◆ **To do**: Each of the records below must be reproduced exactly.
━━━━━━━━━━━━━━━━
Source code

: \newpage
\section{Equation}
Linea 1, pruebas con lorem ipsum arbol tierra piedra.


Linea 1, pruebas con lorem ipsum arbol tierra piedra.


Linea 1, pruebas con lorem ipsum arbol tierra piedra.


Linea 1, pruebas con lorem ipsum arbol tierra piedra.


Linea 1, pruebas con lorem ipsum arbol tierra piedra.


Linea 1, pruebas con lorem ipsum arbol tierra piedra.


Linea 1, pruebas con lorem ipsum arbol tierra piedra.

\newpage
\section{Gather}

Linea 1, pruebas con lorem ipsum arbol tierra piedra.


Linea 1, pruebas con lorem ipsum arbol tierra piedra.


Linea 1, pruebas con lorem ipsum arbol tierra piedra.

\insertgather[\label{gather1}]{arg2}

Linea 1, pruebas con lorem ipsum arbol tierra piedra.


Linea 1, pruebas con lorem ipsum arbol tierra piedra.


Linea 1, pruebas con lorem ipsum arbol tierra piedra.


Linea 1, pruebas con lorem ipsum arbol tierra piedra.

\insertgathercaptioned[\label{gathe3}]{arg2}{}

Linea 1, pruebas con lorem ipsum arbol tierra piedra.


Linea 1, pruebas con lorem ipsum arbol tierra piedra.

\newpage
━━━━━━━━━━━━━━━━
◆ **Expected answer**:
Source code

: \newpage
\section{Equation}
Linea 1, pruebas con lorem ipsum arbol tierra piedra.


Linea 1, pruebas con lorem ipsum arbol tierra piedra.


Linea 1, pruebas con lorem ipsum arbol tierra piedra.


Linea 1, pruebas con lorem ipsum arbol tierra piedra.


Linea 1, pruebas con lorem ipsum arbol tierra piedra.


Linea 1, pruebas con lorem ipsum arbol tierra piedra.


Linea 1, pruebas con lorem ipsum arbol tierra piedra.

\newpage
\section{Gather}

Linea 1, pruebas con lorem ipsum arbol tierra piedra.


Linea 1, pruebas con lorem ipsum arbol tierra piedra.


Linea 1, pruebas con lorem ipsum arbol tierra piedra.

\insertgather[\label{gather1}]{arg2}

Linea 1, pruebas con lorem ipsum arbol tierra piedra.


Linea 1, pruebas con lorem ipsum arbol tierra piedra.


Linea 1, pruebas con lorem ipsum arbol tierra piedra.


Linea 1, pruebas con lorem ipsum arbol tierra piedra.

\insertgathercaptioned[\label{gathe3}]{arg2}{}

Linea 1, pruebas con lorem ipsum arbol tierra piedra.


Linea 1, pruebas con lorem ipsum arbol tierra piedra.

\newpage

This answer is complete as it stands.